▶ **WORK REQUIRED**: Repeat exactly the lines below that lie between the line with "of faces per" and the line with "To simulate these", counting both of those lines as part of the answer.

▶ **SUPPLIED MATERIAL**:
^^^^

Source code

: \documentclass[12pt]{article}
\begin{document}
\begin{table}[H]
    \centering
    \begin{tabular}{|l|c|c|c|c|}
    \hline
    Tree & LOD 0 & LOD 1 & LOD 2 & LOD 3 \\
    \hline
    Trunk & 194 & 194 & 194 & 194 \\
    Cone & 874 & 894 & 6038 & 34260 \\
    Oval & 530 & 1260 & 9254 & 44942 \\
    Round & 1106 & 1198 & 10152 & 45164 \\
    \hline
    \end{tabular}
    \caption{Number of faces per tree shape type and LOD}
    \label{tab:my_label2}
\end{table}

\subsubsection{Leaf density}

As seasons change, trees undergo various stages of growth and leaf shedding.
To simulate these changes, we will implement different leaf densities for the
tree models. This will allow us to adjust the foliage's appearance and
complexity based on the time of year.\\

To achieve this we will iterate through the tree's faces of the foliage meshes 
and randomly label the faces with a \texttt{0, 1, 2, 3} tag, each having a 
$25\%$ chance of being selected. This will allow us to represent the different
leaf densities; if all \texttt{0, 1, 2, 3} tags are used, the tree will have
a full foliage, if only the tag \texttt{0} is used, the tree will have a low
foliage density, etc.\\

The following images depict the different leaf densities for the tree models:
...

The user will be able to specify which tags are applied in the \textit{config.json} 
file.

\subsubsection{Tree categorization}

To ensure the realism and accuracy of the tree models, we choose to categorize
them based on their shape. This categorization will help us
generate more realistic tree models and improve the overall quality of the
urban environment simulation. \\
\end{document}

^^^^

▶ **TASK RESULT**:
    \caption{Number of faces per tree shape type and LOD}
    \label{tab:my_label2}
\end{table}

\subsubsection{Leaf density}

As seasons change, trees undergo various stages of growth and leaf shedding.
To simulate these changes, we will implement different leaf densities for the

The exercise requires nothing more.